***** Dataset excerpts *****

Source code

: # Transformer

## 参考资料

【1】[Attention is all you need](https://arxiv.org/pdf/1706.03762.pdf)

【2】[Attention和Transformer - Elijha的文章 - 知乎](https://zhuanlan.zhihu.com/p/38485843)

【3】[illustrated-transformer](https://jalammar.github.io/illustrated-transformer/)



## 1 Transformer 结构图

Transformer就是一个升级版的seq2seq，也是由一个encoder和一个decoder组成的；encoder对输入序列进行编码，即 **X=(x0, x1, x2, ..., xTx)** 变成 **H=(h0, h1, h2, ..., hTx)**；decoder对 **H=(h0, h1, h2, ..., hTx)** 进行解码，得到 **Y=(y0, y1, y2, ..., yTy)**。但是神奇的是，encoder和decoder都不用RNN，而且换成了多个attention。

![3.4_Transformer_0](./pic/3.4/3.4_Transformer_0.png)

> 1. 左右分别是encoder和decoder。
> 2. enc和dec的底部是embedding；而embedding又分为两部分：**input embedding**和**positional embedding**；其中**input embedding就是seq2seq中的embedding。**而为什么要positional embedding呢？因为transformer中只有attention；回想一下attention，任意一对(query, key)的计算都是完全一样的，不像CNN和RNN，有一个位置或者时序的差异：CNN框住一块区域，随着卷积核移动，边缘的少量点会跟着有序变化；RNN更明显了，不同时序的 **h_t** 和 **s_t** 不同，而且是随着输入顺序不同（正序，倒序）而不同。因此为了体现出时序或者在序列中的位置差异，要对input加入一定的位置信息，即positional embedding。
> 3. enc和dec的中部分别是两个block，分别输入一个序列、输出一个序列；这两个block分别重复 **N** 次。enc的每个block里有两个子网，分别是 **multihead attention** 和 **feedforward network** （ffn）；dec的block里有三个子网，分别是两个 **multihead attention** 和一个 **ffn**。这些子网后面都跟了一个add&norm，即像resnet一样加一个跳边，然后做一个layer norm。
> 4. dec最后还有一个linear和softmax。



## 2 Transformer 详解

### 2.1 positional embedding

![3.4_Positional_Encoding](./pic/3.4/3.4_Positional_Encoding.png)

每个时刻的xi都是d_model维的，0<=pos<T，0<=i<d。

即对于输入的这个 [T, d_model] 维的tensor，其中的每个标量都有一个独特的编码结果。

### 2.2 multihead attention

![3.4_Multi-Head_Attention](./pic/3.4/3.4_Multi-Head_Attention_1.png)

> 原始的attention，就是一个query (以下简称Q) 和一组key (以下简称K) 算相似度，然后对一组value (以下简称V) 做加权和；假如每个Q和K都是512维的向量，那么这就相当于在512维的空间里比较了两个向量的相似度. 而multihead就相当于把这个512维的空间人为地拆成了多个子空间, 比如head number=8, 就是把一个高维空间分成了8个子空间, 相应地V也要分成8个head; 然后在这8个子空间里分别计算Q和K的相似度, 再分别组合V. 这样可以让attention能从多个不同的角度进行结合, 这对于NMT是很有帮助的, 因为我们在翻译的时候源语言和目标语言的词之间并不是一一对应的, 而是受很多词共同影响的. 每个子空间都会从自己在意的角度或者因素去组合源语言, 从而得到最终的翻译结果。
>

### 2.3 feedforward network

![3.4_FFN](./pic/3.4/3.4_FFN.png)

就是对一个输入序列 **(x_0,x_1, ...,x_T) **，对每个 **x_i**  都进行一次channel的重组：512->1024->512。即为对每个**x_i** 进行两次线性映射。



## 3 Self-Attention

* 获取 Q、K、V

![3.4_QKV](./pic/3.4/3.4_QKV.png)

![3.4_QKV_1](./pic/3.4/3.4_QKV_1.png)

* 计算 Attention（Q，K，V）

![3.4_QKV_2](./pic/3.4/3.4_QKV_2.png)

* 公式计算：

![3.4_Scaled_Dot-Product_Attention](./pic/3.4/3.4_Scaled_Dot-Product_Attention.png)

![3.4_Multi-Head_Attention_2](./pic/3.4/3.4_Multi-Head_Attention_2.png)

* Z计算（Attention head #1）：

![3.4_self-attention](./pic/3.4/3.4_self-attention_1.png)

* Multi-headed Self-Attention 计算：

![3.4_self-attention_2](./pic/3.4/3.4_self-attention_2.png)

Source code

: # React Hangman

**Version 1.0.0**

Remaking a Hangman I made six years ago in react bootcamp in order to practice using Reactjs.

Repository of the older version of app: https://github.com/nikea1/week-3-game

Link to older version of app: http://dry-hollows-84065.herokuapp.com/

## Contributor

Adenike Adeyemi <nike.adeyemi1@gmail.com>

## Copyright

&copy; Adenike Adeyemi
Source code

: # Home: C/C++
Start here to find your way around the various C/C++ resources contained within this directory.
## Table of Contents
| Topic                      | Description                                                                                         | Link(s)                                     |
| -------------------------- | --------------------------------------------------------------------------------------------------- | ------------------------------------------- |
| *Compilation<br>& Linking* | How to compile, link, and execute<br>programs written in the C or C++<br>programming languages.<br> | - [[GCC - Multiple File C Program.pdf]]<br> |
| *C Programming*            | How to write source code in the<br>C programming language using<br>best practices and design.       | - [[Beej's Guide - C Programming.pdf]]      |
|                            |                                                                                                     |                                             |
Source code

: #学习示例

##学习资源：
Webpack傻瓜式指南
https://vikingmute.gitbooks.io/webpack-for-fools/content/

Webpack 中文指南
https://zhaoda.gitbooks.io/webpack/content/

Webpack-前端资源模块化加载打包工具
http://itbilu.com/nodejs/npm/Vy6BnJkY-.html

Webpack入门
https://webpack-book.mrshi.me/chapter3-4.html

*****

What you will do:
Provide an exact transcription of every entry above.

Reply to the task:
Source code

: # Transformer

## 参考资料

【1】[Attention is all you need](https://arxiv.org/pdf/1706.03762.pdf)

【2】[Attention和Transformer - Elijha的文章 - 知乎](https://zhuanlan.zhihu.com/p/38485843)

【3】[illustrated-transformer](https://jalammar.github.io/illustrated-transformer/)



## 1 Transformer 结构图

Transformer就是一个升级版的seq2seq，也是由一个encoder和一个decoder组成的；encoder对输入序列进行编码，即 **X=(x0, x1, x2, ..., xTx)** 变成 **H=(h0, h1, h2, ..., hTx)**；decoder对 **H=(h0, h1, h2, ..., hTx)** 进行解码，得到 **Y=(y0, y1, y2, ..., yTy)**。但是神奇的是，encoder和decoder都不用RNN，而且换成了多个attention。

![3.4_Transformer_0](./pic/3.4/3.4_Transformer_0.png)

> 1. 左右分别是encoder和decoder。
> 2. enc和dec的底部是embedding；而embedding又分为两部分：**input embedding**和**positional embedding**；其中**input embedding就是seq2seq中的embedding。**而为什么要positional embedding呢？因为transformer中只有attention；回想一下attention，任意一对(query, key)的计算都是完全一样的，不像CNN和RNN，有一个位置或者时序的差异：CNN框住一块区域，随着卷积核移动，边缘的少量点会跟着有序变化；RNN更明显了，不同时序的 **h_t** 和 **s_t** 不同，而且是随着输入顺序不同（正序，倒序）而不同。因此为了体现出时序或者在序列中的位置差异，要对input加入一定的位置信息，即positional embedding。
> 3. enc和dec的中部分别是两个block，分别输入一个序列、输出一个序列；这两个block分别重复 **N** 次。enc的每个block里有两个子网，分别是 **multihead attention** 和 **feedforward network** （ffn）；dec的block里有三个子网，分别是两个 **multihead attention** 和一个 **ffn**。这些子网后面都跟了一个add&norm，即像resnet一样加一个跳边，然后做一个layer norm。
> 4. dec最后还有一个linear和softmax。



## 2 Transformer 详解

### 2.1 positional embedding

![3.4_Positional_Encoding](./pic/3.4/3.4_Positional_Encoding.png)

每个时刻的xi都是d_model维的，0<=pos<T，0<=i<d。

即对于输入的这个 [T, d_model] 维的tensor，其中的每个标量都有一个独特的编码结果。

### 2.2 multihead attention

![3.4_Multi-Head_Attention](./pic/3.4/3.4_Multi-Head_Attention_1.png)

> 原始的attention，就是一个query (以下简称Q) 和一组key (以下简称K) 算相似度，然后对一组value (以下简称V) 做加权和；假如每个Q和K都是512维的向量，那么这就相当于在512维的空间里比较了两个向量的相似度. 而multihead就相当于把这个512维的空间人为地拆成了多个子空间, 比如head number=8, 就是把一个高维空间分成了8个子空间, 相应地V也要分成8个head; 然后在这8个子空间里分别计算Q和K的相似度, 再分别组合V. 这样可以让attention能从多个不同的角度进行结合, 这对于NMT是很有帮助的, 因为我们在翻译的时候源语言和目标语言的词之间并不是一一对应的, 而是受很多词共同影响的. 每个子空间都会从自己在意的角度或者因素去组合源语言, 从而得到最终的翻译结果。
>

### 2.3 feedforward network

![3.4_FFN](./pic/3.4/3.4_FFN.png)

就是对一个输入序列 **(x_0,x_1, ...,x_T) **，对每个 **x_i**  都进行一次channel的重组：512->1024->512。即为对每个**x_i** 进行两次线性映射。



## 3 Self-Attention

* 获取 Q、K、V

![3.4_QKV](./pic/3.4/3.4_QKV.png)

![3.4_QKV_1](./pic/3.4/3.4_QKV_1.png)

* 计算 Attention（Q，K，V）

![3.4_QKV_2](./pic/3.4/3.4_QKV_2.png)

* 公式计算：

![3.4_Scaled_Dot-Product_Attention](./pic/3.4/3.4_Scaled_Dot-Product_Attention.png)

![3.4_Multi-Head_Attention_2](./pic/3.4/3.4_Multi-Head_Attention_2.png)

* Z计算（Attention head #1）：

![3.4_self-attention](./pic/3.4/3.4_self-attention_1.png)

* Multi-headed Self-Attention 计算：

![3.4_self-attention_2](./pic/3.4/3.4_self-attention_2.png)

Source code

: # React Hangman

**Version 1.0.0**

Remaking a Hangman I made six years ago in react bootcamp in order to practice using Reactjs.

Repository of the older version of app: https://github.com/nikea1/week-3-game

Link to older version of app: http://dry-hollows-84065.herokuapp.com/

## Contributor

Adenike Adeyemi <nike.adeyemi1@gmail.com>

## Copyright

&copy; Adenike Adeyemi
Source code

: # Home: C/C++
Start here to find your way around the various C/C++ resources contained within this directory.
## Table of Contents
| Topic                      | Description                                                                                         | Link(s)                                     |
| -------------------------- | --------------------------------------------------------------------------------------------------- | ------------------------------------------- |
| *Compilation<br>& Linking* | How to compile, link, and execute<br>programs written in the C or C++<br>programming languages.<br> | - [[GCC - Multiple File C Program.pdf]]<br> |
| *C Programming*            | How to write source code in the<br>C programming language using<br>best practices and design.       | - [[Beej's Guide - C Programming.pdf]]      |
|                            |                                                                                                     |                                             |
Source code

: #学习示例

##学习资源：
Webpack傻瓜式指南
https://vikingmute.gitbooks.io/webpack-for-fools/content/

Webpack 中文指南
https://zhaoda.gitbooks.io/webpack/content/

Webpack-前端资源模块化加载打包工具
http://itbilu.com/nodejs/npm/Vy6BnJkY-.html

Webpack入门
https://webpack-book.mrshi.me/chapter3-4.html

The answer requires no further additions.